Records for processing Block Start

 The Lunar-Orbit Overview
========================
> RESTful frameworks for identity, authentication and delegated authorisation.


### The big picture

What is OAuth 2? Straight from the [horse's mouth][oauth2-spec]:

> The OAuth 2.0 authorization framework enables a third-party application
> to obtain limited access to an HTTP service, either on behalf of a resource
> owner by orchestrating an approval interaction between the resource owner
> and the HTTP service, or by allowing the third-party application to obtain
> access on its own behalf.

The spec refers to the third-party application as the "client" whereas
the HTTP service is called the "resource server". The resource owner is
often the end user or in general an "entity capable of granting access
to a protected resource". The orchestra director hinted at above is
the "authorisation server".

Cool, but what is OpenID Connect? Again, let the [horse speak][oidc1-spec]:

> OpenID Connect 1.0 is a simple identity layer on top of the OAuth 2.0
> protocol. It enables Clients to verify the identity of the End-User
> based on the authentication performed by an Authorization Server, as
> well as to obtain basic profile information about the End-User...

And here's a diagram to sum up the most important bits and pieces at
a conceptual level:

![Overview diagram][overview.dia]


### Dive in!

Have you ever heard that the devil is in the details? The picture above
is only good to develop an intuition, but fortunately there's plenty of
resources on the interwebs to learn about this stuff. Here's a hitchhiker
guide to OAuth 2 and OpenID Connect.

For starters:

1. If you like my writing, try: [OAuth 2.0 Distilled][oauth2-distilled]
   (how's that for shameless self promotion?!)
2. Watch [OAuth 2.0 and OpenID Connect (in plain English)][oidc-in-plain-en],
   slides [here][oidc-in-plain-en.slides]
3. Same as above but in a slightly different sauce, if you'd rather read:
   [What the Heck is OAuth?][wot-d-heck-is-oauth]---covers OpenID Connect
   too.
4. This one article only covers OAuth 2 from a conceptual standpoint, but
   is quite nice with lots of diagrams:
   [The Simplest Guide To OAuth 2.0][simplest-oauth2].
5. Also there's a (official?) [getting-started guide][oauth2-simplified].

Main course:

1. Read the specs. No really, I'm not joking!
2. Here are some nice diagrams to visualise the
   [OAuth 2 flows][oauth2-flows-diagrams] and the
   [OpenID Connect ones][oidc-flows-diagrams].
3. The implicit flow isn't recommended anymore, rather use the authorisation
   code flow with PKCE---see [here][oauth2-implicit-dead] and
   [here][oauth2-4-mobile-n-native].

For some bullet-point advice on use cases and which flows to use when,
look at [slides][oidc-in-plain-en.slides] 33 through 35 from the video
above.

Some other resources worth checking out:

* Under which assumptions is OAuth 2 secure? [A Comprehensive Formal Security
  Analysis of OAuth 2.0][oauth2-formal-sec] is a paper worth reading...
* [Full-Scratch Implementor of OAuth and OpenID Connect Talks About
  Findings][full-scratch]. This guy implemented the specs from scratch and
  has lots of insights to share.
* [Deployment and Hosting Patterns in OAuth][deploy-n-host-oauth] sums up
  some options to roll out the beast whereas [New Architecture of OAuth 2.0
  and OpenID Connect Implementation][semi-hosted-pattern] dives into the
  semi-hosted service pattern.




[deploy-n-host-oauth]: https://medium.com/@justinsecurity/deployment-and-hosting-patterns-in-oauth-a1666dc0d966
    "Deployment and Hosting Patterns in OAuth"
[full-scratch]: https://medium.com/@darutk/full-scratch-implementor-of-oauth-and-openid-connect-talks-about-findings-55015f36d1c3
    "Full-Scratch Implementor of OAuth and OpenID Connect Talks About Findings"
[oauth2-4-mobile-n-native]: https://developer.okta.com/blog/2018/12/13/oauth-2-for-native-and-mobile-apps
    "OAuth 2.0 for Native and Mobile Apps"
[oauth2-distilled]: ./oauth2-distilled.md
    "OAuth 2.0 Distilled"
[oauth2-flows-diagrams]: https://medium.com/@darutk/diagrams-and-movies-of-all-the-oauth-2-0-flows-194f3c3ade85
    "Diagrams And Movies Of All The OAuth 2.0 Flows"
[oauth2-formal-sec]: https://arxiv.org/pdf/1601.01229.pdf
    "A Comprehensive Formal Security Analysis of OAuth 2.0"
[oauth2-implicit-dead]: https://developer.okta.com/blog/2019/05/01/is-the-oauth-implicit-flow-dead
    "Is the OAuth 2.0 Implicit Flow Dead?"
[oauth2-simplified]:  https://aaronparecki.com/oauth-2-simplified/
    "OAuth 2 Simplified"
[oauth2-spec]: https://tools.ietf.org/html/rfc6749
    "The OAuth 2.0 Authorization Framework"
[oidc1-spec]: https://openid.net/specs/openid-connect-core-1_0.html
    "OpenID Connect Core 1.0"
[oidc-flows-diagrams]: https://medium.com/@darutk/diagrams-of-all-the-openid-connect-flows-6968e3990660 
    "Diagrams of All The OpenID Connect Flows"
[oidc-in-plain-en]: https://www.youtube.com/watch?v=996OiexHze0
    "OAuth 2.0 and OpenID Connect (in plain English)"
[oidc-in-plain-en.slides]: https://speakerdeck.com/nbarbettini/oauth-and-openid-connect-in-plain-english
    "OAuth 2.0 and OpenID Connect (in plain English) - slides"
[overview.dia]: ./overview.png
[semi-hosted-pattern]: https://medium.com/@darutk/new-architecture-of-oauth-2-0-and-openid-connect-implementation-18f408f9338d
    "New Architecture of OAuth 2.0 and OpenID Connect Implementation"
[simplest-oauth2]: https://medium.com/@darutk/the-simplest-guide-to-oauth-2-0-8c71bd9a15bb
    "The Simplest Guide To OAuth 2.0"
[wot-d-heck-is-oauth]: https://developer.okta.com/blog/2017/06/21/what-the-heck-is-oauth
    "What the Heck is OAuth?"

Records for processing Block End

■ **What you will do**
Among the entries above, copy exactly only the lines starting with the one containing "of a resource" and going through the one containing "its own behalf.", both ends included.

■ **Exercise result**
> to obtain limited access to an HTTP service, either on behalf of a resource
> owner by orchestrating an approval interaction between the resource owner
> and the HTTP service, or by allowing the third-party application to obtain
> access on its own behalf.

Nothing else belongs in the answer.